Exercise details
One part of the entries below is wanted: the lines from the one containing "break & float" through the one containing "const & transient". Write those out exactly and nothing else.

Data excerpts
=-=-=

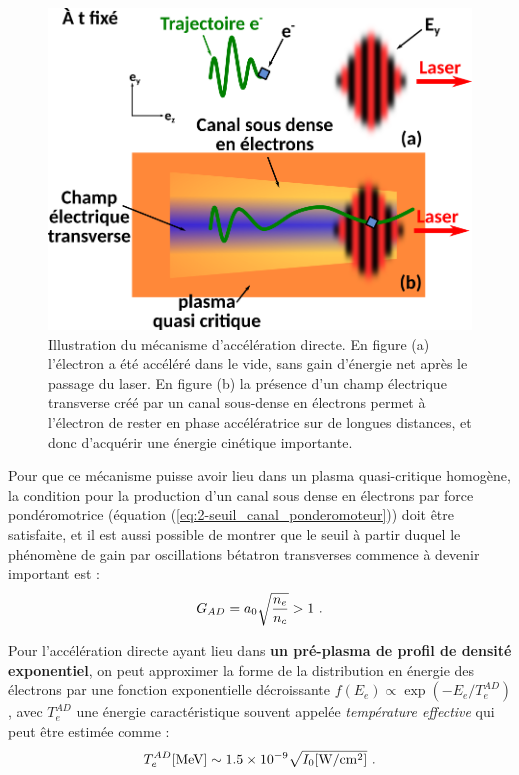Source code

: \begin{refsection}
\begin{figure}[hbtp]
    \centering
    \includegraphics[width=0.6\linewidth]{2-laser/acceleration_directe.png}
    \caption{Illustration du mécanisme d'accélération directe. En figure (a) l'électron a été accéléré dans le vide, sans gain d'énergie net après le passage du laser. En figure (b) la présence d'un champ électrique transverse créé par un canal sous-dense en électrons permet à l'électron de rester en phase accélératrice sur de longues distances, et donc d'acquérir une énergie cinétique importante.}
    \label{fig:2-acceleration_directe}
\end{figure}

Pour que ce mécanisme puisse avoir lieu dans un plasma quasi-critique homogène, la condition pour la production d'un canal sous dense en électrons par force pondéromotrice (équation (\ref{eq:2-seuil_canal_ponderomoteur})) doit être satisfaite, et il est aussi possible de montrer \parencite{arefiev_2016} que le seuil à partir duquel le phénomène de gain par oscillations bétatron transverses commence à devenir important est :
\begin{equation}
    G_{AD} =a_0 \sqrt{\dfrac{n_e}{n_c}} > 1 ~ \rm .
\end{equation}

Pour l'accélération directe ayant lieu dans \textbf{un pré-plasma de profil de densité exponentiel}, on peut approximer la forme de la distribution en énergie des électrons par une fonction exponentielle décroissante $f(E_e) \propto \exp(-E_e/T_e^{AD})$, avec $T_e^{AD}$ une énergie caractéristique souvent appelée \textit{température effective} qui peut être estimée comme \parencite{pukhov_1999} :
\begin{equation}
    T_e^{AD} \si{[\MeV]}\sim 1.5 \times 10^{-9} \sqrt{I_0 \si{[\W\per\cm^2]}} ~ \rm .
\end{equation}


\end{refsection}
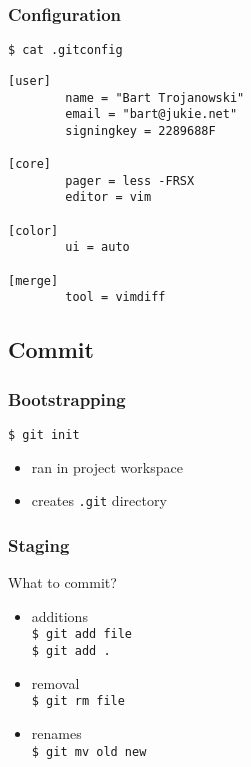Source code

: \documentclass[english]{beamer}
\newcommand{\mysubsection}[2]{%
  \hypertarget{#2}{}%
  \subsection{#1}%
  \label{#2}%
}
\newcommand{\CMD}[1]{%
\texttt{\textcolor{code-green}{#1}}%
}
\begin{document}
\begin{frame}[fragile]
\frametitle{Configuration}

\CMD{\$ cat .gitconfig}
{\small
\begin{Verbatim}[commandchars=\\\{\}]
[user]
        name = "Bart Trojanowski"
        email = "bart@jukie.net"
        signingkey = 2289688F

[core]
        pager = less -FRSX
        editor = vim

[color]
        ui = auto

[merge]
        tool = vimdiff

\end{Verbatim}
}

\end{frame}

\mysubsection{Commit}{using:commit}
\begin{frame}
\frametitle{Bootstrapping}

\CMD{\$ git init} \\
\begin{itemize}
        \item ran in project workspace
        \item creates \CMD{.git} directory
\end{itemize}
\end{frame}

\begin{frame}
\frametitle{Staging}

What to commit?

\pause{}
\vspace{.1\textheight}

\begin{itemize}
        \item additions \\
                \CMD{\$ git add file} \\
                \CMD{\$ git add .}

                \pause{}
                \vspace{.1\textheight}

        \item removal \\
                \CMD{\$ git rm file}

                \pause{}
                \vspace{.1\textheight}

        \item renames \\
                \CMD{\$ git mv old new}
\end{itemize}
\end{frame}
\end{document}
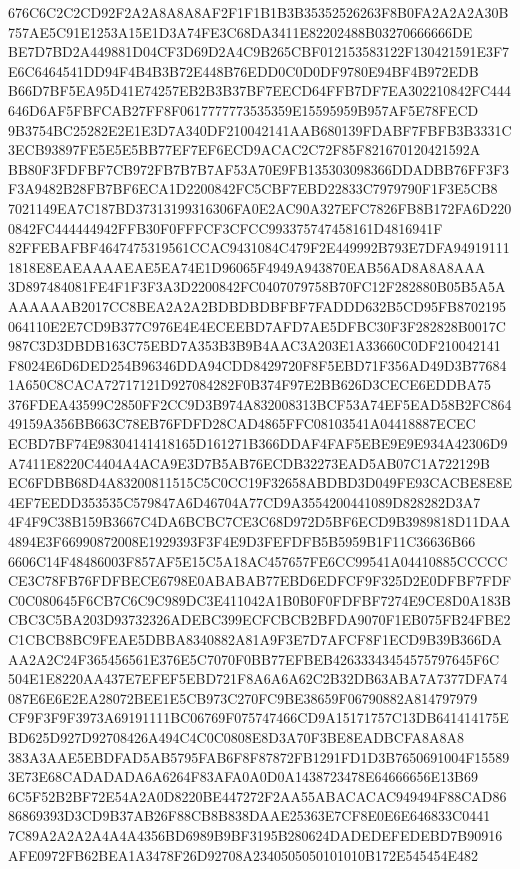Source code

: \documentclass[UTF8,fontset=fandol,zihao=-4,a4paper]{ctexart}
\begin{document}
{{676C6C2C2CD92F2A2A8A8A8AF2F1F1B1B3B35352526263F8B0FA2A2A2A30B757AE5C91E1253A15E1D3A74FE3C68DA3411E82202488B03270666666DE
BE7D7BD2A449881D04CF3D69D2A4C9B265CBF012153583122F130421591E3F7E6C6464541DD94F4B4B3B72E448B76EDD0C0D0DF9780E94BF4B972EDB
B66D7BF5EA95D41E74257EB2B3B37BF7EECD64FFB7DF7EA302210842FC444646D6AF5FBFCAB27FF8F0617777773535359E15595959B957AF5E78FECD
9B3754BC25282E2E1E3D7A340DF210042141AAB680139FDABF7FBFB3B3331C3ECB93897FE5E5E5BB77EF7EF6ECD9ACAC2C72F85F821670120421592A
BB80F3FDFBF7CB972FB7B7B7AF53A70E9FB135303098366DDADBB76FF3F3F3A9482B28FB7BF6ECA1D2200842FC5CBF7EBD22833C7979790F1F3E5CB8
7021149EA7C187BD37313199316306FA0E2AC90A327EFC7826FB8B172FA6D2200842FC444444942FFB30F0FFFCF3CFCC993375747458161D4816941F
82FFEBAFBF4647475319561CCAC9431084C479F2E449992B793E7DFA949191111818E8EAEAAAAEAE5EA74E1D96065F4949A943870EAB56AD8A8A8AAA
3D897484081FE4F1F3F3A3D2200842FC0407079758B70FC12F282880B05B5A5AAAAAAAB2017CC8BEA2A2A2BDBDBDBFBF7FADDD632B5CD95FB8702195
064110E2E7CD9B377C976E4E4ECEEBD7AFD7AE5DFBC30F3F282828B0017C987C3D3DBDB163C75EBD7A353B3B9B4AAC3A203E1A33660C0DF210042141
F8024E6D6DED254B96346DDA94CDD8429720F8F5EBD71F356AD49D3B776841A650C8CACA72717121D927084282F0B374F97E2BB626D3CECE6EDDBA75
376FDEA43599C2850FF2CC9D3B974A832008313BCF53A74EF5EAD58B2FC86449159A356BB663C78EB76FDFD28CAD4865FFC08103541A04418887ECEC
ECBD7BF74E98304141418165D161271B366DDAF4FAF5EBE9E9E934A42306D9A7411E8220C4404A4ACA9E3D7B5AB76ECDB32273EAD5AB07C1A722129B
EC6FDBB68D4A83200811515C5C0CC19F32658ABDBD3D049FE93CACBE8E8E4EF7EEDD353535C579847A6D46704A77CD9A3554200441089D828282D3A7
4F4F9C38B159B3667C4DA6BCBC7CE3C68D972D5BF6ECD9B3989818D11DAA4894E3F66990872008E1929393F3F4E9D3FEFDFB5B5959B1F11C36636B66
6606C14F48486003F857AF5E15C5A18AC457657FE6CC99541A04410885CCCCCCE3C78FB76FDFBECE6798E0ABABAB77EBD6EDFCF9F325D2E0DFBF7FDF
C0C080645F6CB7C6C9C989DC3E411042A1B0B0F0FDFBF7274E9CE8D0A183BCBC3C5BA203D93732326ADEBC399ECFCBCB2BFDA9070F1EB075FB24FBE2
C1CBCB8BC9FEAE5DBBA8340882A81A9F3E7D7AFCF8F1ECD9B39B366DAAA2A2C24F365456561E376E5C7070F0BB77EFBEB42633343454575797645F6C
504E1E8220AA437E7EFEF5EBD721F8A6A6A62C2B32DB63ABA7A7377DFA74087E6E6E2EA28072BEE1E5CB973C270FC9BE38659F06790882A814797979
CF9F3F9F3973A69191111BC06769F075747466CD9A15171757C13DB641414175EBD625D927D92708426A494C4C0C0808E8D3A70F3BE8EADBCFA8A8A8
383A3AAE5EBDFAD5AB5795FAB6F8F87872FB1291FD1D3B7650691004F155893E73E68CADADADA6A6264F83AFA0A0D0A1438723478E64666656E13B69
6C5F52B2BF72E54A2A0D8220BE447272F2AA55ABACACAC949494F88CAD8686869393D3CD9B37AB26F88CB8B838DAAE25363E7CF8E0E6E646833C0441
7C89A2A2A2A4A4A4356BD6989B9BF3195B280624DADEDEFEDEBD7B90916AFE0972FB62BEA1A3478F26D92708A2340505050101010B172E545454E482
}}
\end{document}
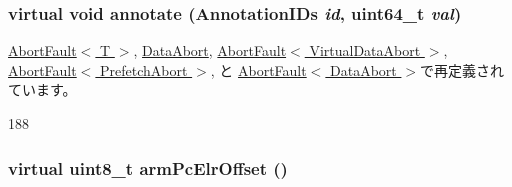 {\subsubsection[{annotate}]{\setlength{\rightskip}{0pt plus 5cm}virtual void annotate ({\bf AnnotationIDs} {\em id}, \/  uint64\_\-t {\em val})}}
\label{classArmISA_1_1ArmFault_a1711e0fd9d5fa3eaa8e62cc821ef850d}


\hyperlink{classArmISA_1_1AbortFault_a1534ab135f3f8a49ad6274389bf77b51}{AbortFault$<$ T $>$}, \hyperlink{classArmISA_1_1DataAbort_a284956f8d8ec0f18434d857ae44c6a6c}{DataAbort}, \hyperlink{classArmISA_1_1AbortFault_a1534ab135f3f8a49ad6274389bf77b51}{AbortFault$<$ VirtualDataAbort $>$}, \hyperlink{classArmISA_1_1AbortFault_a1534ab135f3f8a49ad6274389bf77b51}{AbortFault$<$ PrefetchAbort $>$}, と \hyperlink{classArmISA_1_1AbortFault_a1534ab135f3f8a49ad6274389bf77b51}{AbortFault$<$ DataAbort $>$}で再定義されています。


\begin{DoxyCode}
188 {}
\end{DoxyCode}
\hypertarget{classArmISA_1_1ArmFault_ac6225f20625dd9cd1d2ff5a5813ccb56}{
\subsubsection[{armPcElrOffset}]{\setlength{\rightskip}{0pt plus 5cm}virtual uint8\_\-t armPcElrOffset ()}}
\label{classArmISA_1_1ArmFault_ac6225f20625dd9cd1d2ff5a5813ccb56}


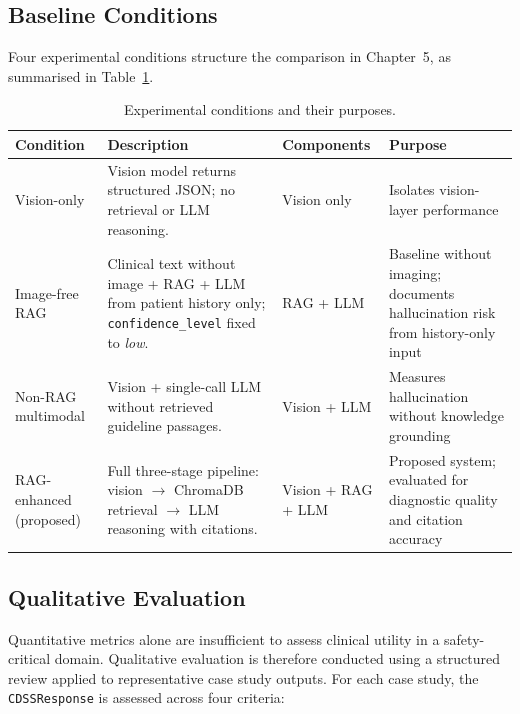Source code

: \documentclass[12pt,a4paper]{report}
\begin{document}
\subsection{Baseline Conditions}
\label{subsec:baselines}

Four experimental conditions structure the comparison in Chapter~5, as
summarised in Table~\ref{tab:baselines}.

\begin{table}[H]
\centering
\caption{Experimental conditions and their purposes.}
\label{tab:baselines}
\small
\renewcommand{\arraystretch}{1.3}
\begin{tabularx}{\textwidth}{@{}l X l X@{}}
\toprule
\textbf{Condition} & \textbf{Description} & \textbf{Components} & \textbf{Purpose} \\
\midrule
Vision-only
  & Vision model returns structured JSON; no retrieval or LLM reasoning.
  & Vision only
  & Isolates vision-layer performance \\[4pt]
Image-free RAG
  & Clinical text without image + RAG + LLM from patient
    history only; \texttt{confidence\_level} fixed to \textit{low}.
  & RAG + LLM
  & Baseline without imaging; documents hallucination risk from history-only input \\[4pt]
Non-RAG multimodal
  & Vision + single-call LLM without retrieved guideline passages.
  & Vision + LLM
  & Measures hallucination without knowledge grounding \\[4pt]
RAG-enhanced (proposed)
  & Full three-stage pipeline: vision $\rightarrow$ ChromaDB retrieval
    $\rightarrow$ LLM reasoning with citations.
  & Vision + RAG + LLM
  & Proposed system; evaluated for diagnostic quality and citation accuracy \\
\bottomrule
\end{tabularx}
\end{table}

\subsection{Qualitative Evaluation}
\label{subsec:qualitative}

Quantitative metrics alone are insufficient to assess clinical utility
in a safety-critical domain.  Qualitative evaluation is therefore
conducted using a structured review applied to representative case study
outputs.  For each case study, the \texttt{CDSSResponse} is assessed
across four criteria:
\end{document}
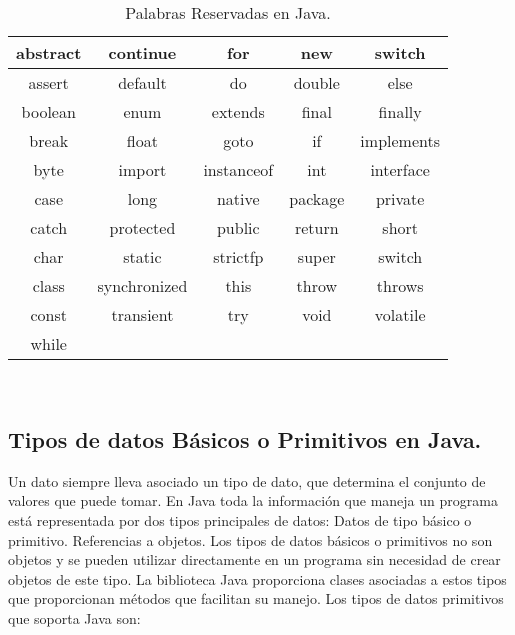 \begin{table}[H]
\centering
\begin{tabular}{ c | c | c | c | c }
	abstract & continue & for & new & switch \\ \hline
          assert & default & do & double & else \\ \hline
         boolean & enum & extends & final & finally \\ \hline
           break & float & goto & if & implements \\ \hline 
            byte & import & instanceof & int & interface \\ \hline
            case & long & native & package & private \\ \hline
           catch & protected & public & return & short \\ \hline 
            char & static & strictfp & super & switch \\ \hline
           class & synchronized & this & throw & throws \\ \hline
           const & transient & try & void & volatile \\ \hline
	   while & & & & \\ \hline 
\end{tabular}
\\
\caption{Palabras Reservadas en Java.}
\end{table}
\pagebreak

\subsection{Tipos de datos Básicos o Primitivos en Java.}
Un dato siempre lleva asociado un tipo de dato, que determina el conjunto de valores que puede tomar. En Java toda la información que maneja un programa está representada por dos tipos principales de datos: Datos de tipo básico o primitivo. Referencias a objetos. Los tipos de datos básicos o primitivos no son objetos y se pueden utilizar directamente en un programa sin necesidad de crear objetos de este tipo. La biblioteca Java proporciona clases asociadas a estos tipos que proporcionan métodos que facilitan su manejo. Los tipos de datos primitivos que soporta Java son:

=-=-=

Answer to this task
           break & float & goto & if & implements \\ \hline 
            byte & import & instanceof & int & interface \\ \hline
            case & long & native & package & private \\ \hline
           catch & protected & public & return & short \\ \hline 
            char & static & strictfp & super & switch \\ \hline
           class & synchronized & this & throw & throws \\ \hline
           const & transient & try & void & volatile \\ \hline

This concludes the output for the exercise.